Going Green

Wednesday, September 26, 2007

Two New Nuke Plants

This article is from EERE News at the DOE.

September 26, 2007
Companies File the First Nuclear Plant Application in 29 Years

The biggest step yet toward reinvigorating the nuclear power industry in the United States happened on September 25th, when NRG Energy, Inc. and the South Texas Nuclear Operating Company filed for a license to build and operate two new nuclear plants in Texas. The two facilities will be built at the South Texas Project nuclear power station, where two nuclear power plants are already in operation. The proposed Units 3 and 4 will have a combined generating capacity of at least 2,700 megawatts and will employ Advanced Boiling Water Reactor technology, which is currently in use in Japan.

The two companies submitted their Combined Construction and Operating License Application to the Nuclear Regulatory Commission (NRC), making them the first to test this new application process. The NRC will now begin an estimated two-month acceptance review process, followed by a detailed review process that could take up to three and a half years. Based on that schedule, the companies hope to receive their license approval and begin construction in 2010, with the aim of bringing Unit 3 online in 2014 and Unit 4 online in 2015. See the NRG Energy press release.
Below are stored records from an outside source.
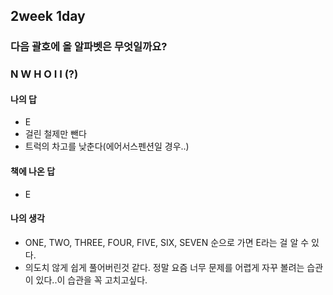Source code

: ## 2week 1day

### 다음 괄호에 올 알파벳은 무엇일까요?

### N W H O I I (?)

#### 나의 답

- E
- 걸린 철제만 뺀다
- 트럭의 차고를 낮춘다(에어서스펜션일 경우..)

#### 책에 나온 답

- E

#### 나의 생각

- ONE, TWO, THREE, FOUR, FIVE, SIX, SEVEN 순으로 가면 E라는 걸 알 수 있다.
- 의도치 않게 쉽게 풀어버린것 같다. 정말 요즘 너무 문제를 어렵게 자꾸 볼려는 습관이 있다..이 습관을 꼭 고치고싶다.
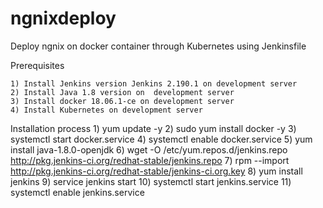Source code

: # ngnixdeploy
Deploy ngnix on docker container through Kubernetes using Jenkinsfile

Prerequisites 

	1) Install Jenkins version Jenkins 2.190.1 on development server 
	2) Install Java 1.8 version on  development server
	3) Install docker 18.06.1-ce on development server
	4) Install Kubernetes on development server 


Installation process
	1) yum update -y
	2) sudo yum install docker -y
	3) systemctl start docker.service
	4) systemctl enable docker.service
	5) yum install java-1.8.0-openjdk
	6) wget -O /etc/yum.repos.d/jenkins.repo http://pkg.jenkins-ci.org/redhat-stable/jenkins.repo
	7) rpm --import http://pkg.jenkins-ci.org/redhat-stable/jenkins-ci.org.key
	8) yum install jenkins
	9) service jenkins start
	10) systemctl start jenkins.service
	11) systemctl enable jenkins.service
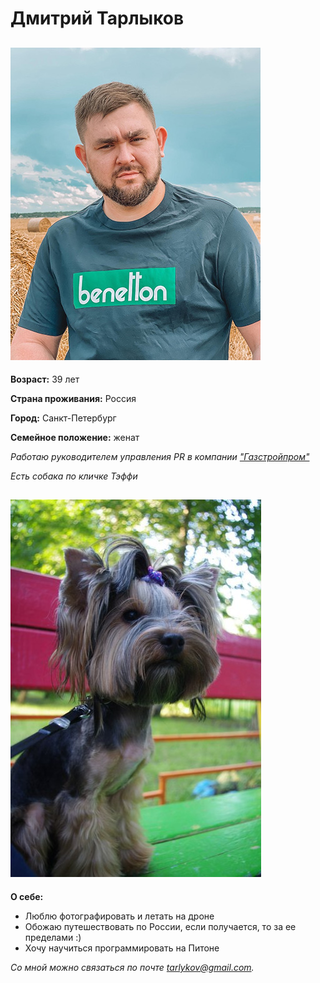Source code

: # Дмитрий Тарлыков
## ![Мое фото](img/tarlykov.jpg) 
**Возраст:** 39 лет

**Страна проживания:** Россия

**Город:** Санкт-Петербург

**Семейное положение:** женат

*Работаю руководителем управления PR в компании ["Газстройпром"](https://gsprom.ru)*

*Есть собака по кличке Тэффи*

## ![Моя собака](img/teffi.jpg)

**О себе:**
- Люблю фотографировать и летать на дроне
- Обожаю путешествовать по России, если получается, то за ее пределами :)
- Хочу научиться программировать на Питоне

_Со мной можно связаться по почте [tarlykov@gmail.com](tarlykov@gmail.com)._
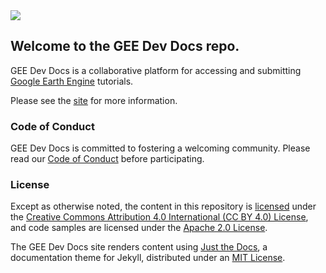 <img src='https://gee-community.github.io/GEE-Dev-Docs/assets/images/gee-dev-docs-logo.svg'>


## Welcome to the GEE Dev Docs repo. 

GEE Dev Docs is a collaborative platform for accessing and submitting [Google Earth Engine](https://earthengine.google.com/) tutorials.

Please see the [site](https://gee-community.github.io/GEE-Dev-Docs/) for more information.


### Code of Conduct

GEE Dev Docs is committed to fostering a welcoming community.
Please read our [Code of Conduct](https://gee-community.github.io/GEE-Dev-Docs/docs/terms/code-of-conduct.md) 
before participating.

### License

Except as otherwise noted, the content in this repository is [licensed](https://gee-community.github.io/GEE-Dev-Docs/docs/terms/gee-dev-doc-license.md) under the
[Creative Commons Attribution 4.0 International (CC BY 4.0) License](https://creativecommons.org/licenses/by/4.0/), and
code samples are licensed under the [Apache 2.0 License](http://www.apache.org/licenses/LICENSE-2.0).

The GEE Dev Docs site renders content using [Just the Docs](https://github.com/pmarsceill/just-the-docs), 
a documentation theme for Jekyll, distributed under an [MIT License](https://gee-community.github.io/GEE-Dev-Docs/docs/terms/just-the-docs-license.md). 
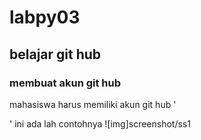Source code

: # labpy03
## belajar git hub 

### membuat akun git hub
mahasiswa harus memiliki akun git hub '<p>' 
ini ada lah contohnya 
![img]screenshot/ss1 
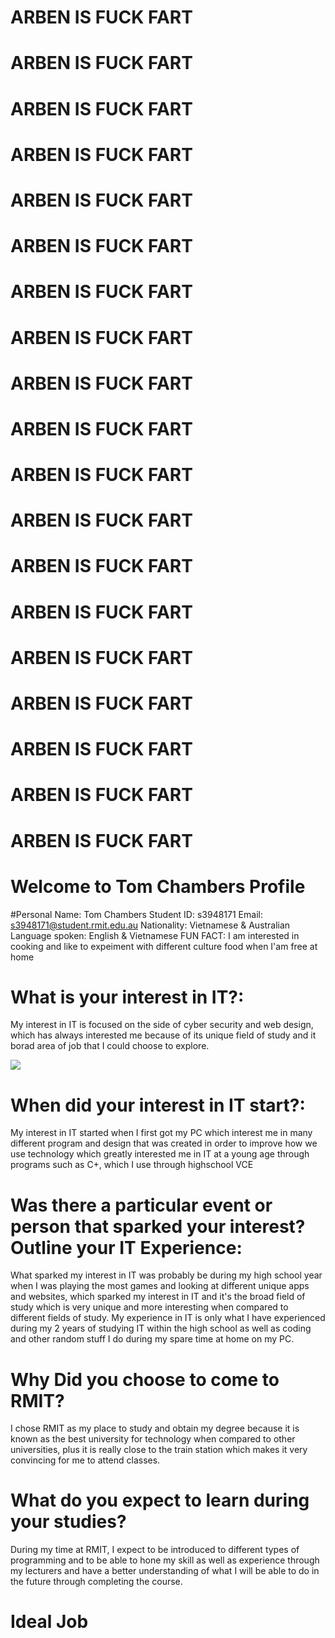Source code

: # ARBEN IS FUCK FART
# ARBEN IS FUCK FART
# ARBEN IS FUCK FART
# ARBEN IS FUCK FART
# ARBEN IS FUCK FART
# ARBEN IS FUCK FART
# ARBEN IS FUCK FART
# ARBEN IS FUCK FART
# ARBEN IS FUCK FART
# ARBEN IS FUCK FART
# ARBEN IS FUCK FART
# ARBEN IS FUCK FART
# ARBEN IS FUCK FART
# ARBEN IS FUCK FART
# ARBEN IS FUCK FART
# ARBEN IS FUCK FART
# ARBEN IS FUCK FART
# ARBEN IS FUCK FART
# ARBEN IS FUCK FART
# Welcome to Tom Chambers Profile


#Personal
Name: Tom Chambers
Student ID:  s3948171
Email: s3948171@student.rmit.edu.au
Nationality: Vietnamese & Australian 
Language spoken: English & Vietnamese 
FUN FACT: I am interested in cooking and like to expeiment with different culture food when I'am free at home

# What is your interest in IT?:
My interest in IT is focused on the side of cyber security and web design, which has always interested me because of its unique field of study and it borad area of job that I could choose to explore.

<img src="https://irp-cdn.multiscreensite.com/66f2501a/dms3rep/multi/cyber-4610993_1920.jpg" />



# When did your interest in IT start?:
My interest in IT started when I first got my PC which interest me in many different
program and design that was created in order to improve how we use technology which greatly 
interested me in IT at a young age through programs such as C+, which I use through highschool VCE

# Was there a particular event or person that sparked your interest? Outline your IT Experience:
What sparked my interest in IT was probably be during my high school year when I was playing the
most games and looking at different unique apps and websites, which sparked my interest in IT and it's
the broad field of study which is very unique and more interesting when compared to different fields of
study. My experience in IT is only what I have experienced during my 2 years of studying IT within the
high school as well as coding and other random stuff I do during my spare time at home on my PC.


# Why Did you choose to come to RMIT?
I chose RMIT as my place to study and obtain my degree because it is known as the best university for technology when compared to other universities, plus it is really close to the train station which makes it very convincing for me to attend classes.

# What do you expect to learn during your studies?
During my time at RMIT, I expect to be introduced to different types of programming and to be able to hone my skill as well as experience through my lecturers and have a better understanding of what I will be able to do in the future through completing the course. 

#

# Ideal Job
DOE welcomed the news, hailing it as the first step to a "substantial deployment" of nuclear power in the United States. DOE also released a Conditional Agreement for companies building new nuclear power plants in the United States to qualify for a portion of $2 billion in federal risk insurance. Risk insurance covers costs associated with certain regulatory or litigation-related delays that stall the start-up of these plants. Authorized by the Energy Policy Act of 2005, risk insurance provides incentive and stability in spurring construction of new nuclear power plants. See the DOE press releases on the license application and the risk insurance.

Nuclear power has got to be part of the solution. One of the biggest problems besides the regulatory issues is the huge amount of capital required to get a Nuclear Power Plant up and going. Also, note the extended timeframe required just for startup.

1 comment:

scotte said...

I have noticed that nuclear energy gets a dreary aura, when written about in mainstream media.
The navy has been using nuclear energy to run ships and subs safely for years.
Has anyone (especially a panhandle poet) ever thought about the loss of our panoramic view. I'm talking about wind generators. They are popping up on every mountain top in texas.

At least a pump jack doesn't change the view from a distance, just up close.